Costa Concordia, ritrovata la piccola Dayana
Pubblicato il 22-02-2012


 

Risultavano ancora 15 dispersi dal giorno del naufragio della Costa Concordia e oggi i vigili del fuoco hanno estratto, dalla parte sommersa della nave, altri quattro corpi. Tra i cadaveri rinvenuti sul ponte 4, anche quello di una bambina di 5 anni, Dayana Arlotti, e quello di una donna e di un uomo non ancora identificati.

LA STORIA DI DAYANA – Era la più piccola dei dispersi, aveva solo 5 anni. Era in crociera sulla Costa Concordia con il papà Williams e la sua compagna, Michela Maroncelli, per quella che doveva essere “una vacanza stupenda”. Al padre, con la sua nascita, aveva restituito la gioia di vivere, dandogli la forza di lottare contro il diabete. La mamma Susy Albertini ha sperato fino alla fine in un ultimo miracolo ma oggi il suo sogno di riabbracciare la piccola Dayana è stato spezzato. «La tomba di Dayana non puo’ essere il mare – aveva detto pochi giorni fa – se non ci sono più speranze di trovarla viva, almeno voglio una tomba su cui portare dei fiori».

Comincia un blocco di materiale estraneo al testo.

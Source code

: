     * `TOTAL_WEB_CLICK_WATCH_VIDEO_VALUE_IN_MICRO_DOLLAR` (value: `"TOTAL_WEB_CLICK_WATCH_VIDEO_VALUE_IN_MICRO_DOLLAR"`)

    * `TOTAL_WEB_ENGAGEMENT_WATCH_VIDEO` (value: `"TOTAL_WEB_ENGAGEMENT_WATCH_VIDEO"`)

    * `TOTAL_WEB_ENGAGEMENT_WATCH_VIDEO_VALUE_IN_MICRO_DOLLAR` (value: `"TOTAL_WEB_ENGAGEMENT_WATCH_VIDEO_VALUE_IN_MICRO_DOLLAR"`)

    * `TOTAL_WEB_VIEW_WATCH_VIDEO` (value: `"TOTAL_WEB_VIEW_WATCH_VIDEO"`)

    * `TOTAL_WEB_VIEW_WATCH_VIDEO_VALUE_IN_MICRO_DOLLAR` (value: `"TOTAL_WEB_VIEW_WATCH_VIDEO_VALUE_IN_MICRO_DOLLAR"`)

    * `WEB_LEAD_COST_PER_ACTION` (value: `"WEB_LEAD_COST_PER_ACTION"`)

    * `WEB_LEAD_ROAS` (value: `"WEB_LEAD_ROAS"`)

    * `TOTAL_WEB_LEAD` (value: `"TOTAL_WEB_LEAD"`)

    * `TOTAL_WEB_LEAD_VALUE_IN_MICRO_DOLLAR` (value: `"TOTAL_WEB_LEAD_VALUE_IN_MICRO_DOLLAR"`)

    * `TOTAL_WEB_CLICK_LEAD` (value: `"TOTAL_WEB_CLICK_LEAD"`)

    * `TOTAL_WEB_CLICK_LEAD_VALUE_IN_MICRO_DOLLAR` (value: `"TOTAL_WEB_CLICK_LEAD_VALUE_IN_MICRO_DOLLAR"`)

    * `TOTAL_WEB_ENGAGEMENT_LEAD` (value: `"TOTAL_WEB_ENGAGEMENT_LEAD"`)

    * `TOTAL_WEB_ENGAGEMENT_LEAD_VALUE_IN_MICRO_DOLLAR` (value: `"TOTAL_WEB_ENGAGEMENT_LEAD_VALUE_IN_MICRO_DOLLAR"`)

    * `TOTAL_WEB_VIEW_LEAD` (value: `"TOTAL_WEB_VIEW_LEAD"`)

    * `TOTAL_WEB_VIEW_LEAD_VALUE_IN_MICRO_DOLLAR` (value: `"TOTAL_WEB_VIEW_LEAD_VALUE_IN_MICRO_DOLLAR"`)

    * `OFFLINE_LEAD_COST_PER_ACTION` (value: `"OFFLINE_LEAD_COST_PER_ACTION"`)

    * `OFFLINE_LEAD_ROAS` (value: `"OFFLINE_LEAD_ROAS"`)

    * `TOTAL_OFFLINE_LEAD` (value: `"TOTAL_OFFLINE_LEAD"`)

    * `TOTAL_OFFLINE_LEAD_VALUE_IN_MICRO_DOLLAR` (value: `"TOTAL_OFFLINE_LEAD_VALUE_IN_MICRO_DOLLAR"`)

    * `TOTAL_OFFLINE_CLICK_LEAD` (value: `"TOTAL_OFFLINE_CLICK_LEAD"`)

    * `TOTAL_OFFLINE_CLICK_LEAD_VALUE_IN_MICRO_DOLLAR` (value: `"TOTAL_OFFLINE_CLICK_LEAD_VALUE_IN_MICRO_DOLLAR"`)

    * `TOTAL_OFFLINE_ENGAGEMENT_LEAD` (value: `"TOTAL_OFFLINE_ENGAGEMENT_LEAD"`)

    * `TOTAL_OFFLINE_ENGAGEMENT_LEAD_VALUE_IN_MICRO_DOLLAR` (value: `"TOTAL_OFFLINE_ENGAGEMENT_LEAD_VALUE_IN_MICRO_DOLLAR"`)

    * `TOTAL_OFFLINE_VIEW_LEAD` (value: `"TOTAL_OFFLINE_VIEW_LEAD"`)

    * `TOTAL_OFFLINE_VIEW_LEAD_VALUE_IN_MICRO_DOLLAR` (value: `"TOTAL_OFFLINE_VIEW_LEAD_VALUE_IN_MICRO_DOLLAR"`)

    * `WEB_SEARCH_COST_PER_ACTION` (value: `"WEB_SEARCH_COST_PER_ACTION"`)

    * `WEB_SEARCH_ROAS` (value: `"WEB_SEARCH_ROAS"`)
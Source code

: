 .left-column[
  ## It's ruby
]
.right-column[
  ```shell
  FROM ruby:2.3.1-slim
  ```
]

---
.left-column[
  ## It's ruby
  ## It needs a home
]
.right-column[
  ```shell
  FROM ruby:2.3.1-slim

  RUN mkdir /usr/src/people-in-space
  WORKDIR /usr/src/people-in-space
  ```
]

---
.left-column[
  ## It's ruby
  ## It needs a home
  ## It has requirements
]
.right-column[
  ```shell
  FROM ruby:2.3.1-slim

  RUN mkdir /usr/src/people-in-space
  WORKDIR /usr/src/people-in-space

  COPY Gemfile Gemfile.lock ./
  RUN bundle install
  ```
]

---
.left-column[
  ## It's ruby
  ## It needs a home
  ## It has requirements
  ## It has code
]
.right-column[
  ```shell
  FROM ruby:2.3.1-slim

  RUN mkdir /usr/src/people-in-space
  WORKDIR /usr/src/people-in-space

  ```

LA MAMMA ORA IN VIAGGIO – Venuta a conoscenza della morte della piccina, la mamma di Dayana, Susy Albertini, è adesso in viaggio con il legale, per dirigersi a Grosseto. «Ci stiamo preparando per partire – dichiara l’avvocato –  Andrò a prendere Susy ed il compagno. Durante il viaggio contatteremo chi di dovere. La notizia del ritrovamento del corpo della piccola l’ho data io alla madre. Quindi, c’è stata una brevissima telefonata in cui ci siamo detti “partiamo”. La prima direzione – ha concluso l’avvocato – sarà verso Grosseto. Poi, durante il viaggio decideremo la destinazione finale».

LEGALE TURISTI RUSSI IPOTIZZA COLPA DELLO STATO – «Il personale della Capitaneria di porto sapeva chela Costa Concordia aveva già in precedenza fiancheggiato l’isola lungo la stessa rotta, lungo il percorso, che alla fine ha portato al naufragio», ha detto in un’intervista a un’emittente russa il legale Francesco Grasso, avvocato dei 20 passeggeri russi della Costa Concordia. La capitaneria di porto quindi era a conoscenza dei cosiddetti “inchini” e, secondo l’avvocato dei 20 passeggeri russi della Costa Concordia, la responsabilità della tragedia potrebbe adesso ricadere sullo Stato italiano. «In questo caso – prosegue il legale –  il capitano può apparire tra gli imputati, ma, paradossalmente, tale responsabilità può essere estesa allo Stato italiano, poichè le Capitanerie di porto sono divisioni del Ministero dell’Ambiente».